'Last of Us' video game undeterred by violence
LOS ANGELES (AP) - The creators of "The Last of Us" aren't planning to tone down the post-apocalyptic video game's violent content, including a young, knife- and gun-wielding girl.
Neil Druckmann, the game's creative director, said the developers at Naughty Dog in Santa Monica, Calif., won't alter "The Last of Us," which features 14-year-old Ellie as one of the protagonists, in light of recent real-world violence, including the elementary school shooting in Newtown, Conn.
The PlayStation 3 survival-adventure game casts players such as Joel, a gruff middle-aged survivor of a worldwide outbreak, who's tasked with protecting Ellie.

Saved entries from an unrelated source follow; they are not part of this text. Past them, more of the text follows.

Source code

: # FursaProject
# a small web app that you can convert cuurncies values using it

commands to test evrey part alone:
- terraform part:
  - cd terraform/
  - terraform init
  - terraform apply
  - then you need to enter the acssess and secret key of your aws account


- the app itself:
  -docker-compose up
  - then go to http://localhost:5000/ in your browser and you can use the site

Throughout "The Last of Us," the girl serves as a shrewd accomplice who guides Joel through abandoned buildings, gathers supplies and assists him in thwarting enemies.

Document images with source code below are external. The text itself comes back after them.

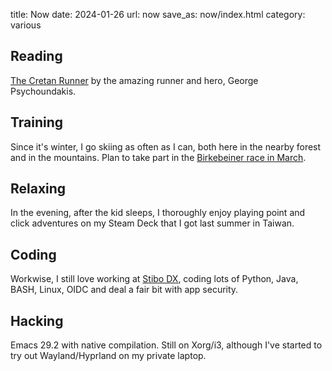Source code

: title: Now
date: 2024-01-26
url: now
save_as: now/index.html
category: various

## Reading
[The Cretan
Runner](https://www.goodreads.com/book/show/25489204-the-cretan-runner)
by the amazing runner and hero, George Psychoundakis.

## Training
Since it's winter, I go skiing as often as I can, both here in the
nearby forest and in the mountains. Plan to take part in the
[Birkebeiner race in March](https://birkebeiner.no/en/ski).

## Relaxing
In the evening, after the kid sleeps, I thoroughly enjoy playing point
and click adventures on my Steam Deck that I got last summer in
Taiwan.

## Coding
Workwise, I still love working at [Stibo DX](https://stibodx.com),
coding lots of Python, Java, BASH, Linux, OIDC and deal a fair bit
with app security.

## Hacking
Emacs 29.2 with native compilation. Still on Xorg/i3, although I've
started to try out Wayland/Hyprland on my private laptop.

"For us, everything in the game is necessary for the story," said Druckmann in a recent interview. "The reason Ellie is that age and the violence is that brutal is because of what we're saying with the story. You have to buy into the conflict and desperation these characters live under. If you remove any of those elements, the story suffers, and that's why we would never do it."
Some critics argued "The Last of Us" was glorifying violence after early footage of the game showed Ellie stabbing a hostile human survivor in the back, followed by Joel shooting him in the face with a shotgun. The cover for "The Last of Us," which is scheduled for release May 7, features both Ellie and Joel armed with guns.
"For someone like Ellie, because this is the only world she's ever known, things we would find horrific and that would probably scar us for life are just everyday occurrences for her," said Druckmann. "She can still, in a way, keep some of her innocence because of that. She pulls the humanity out of Joel, and this is really a coming-of-age story for Ellie."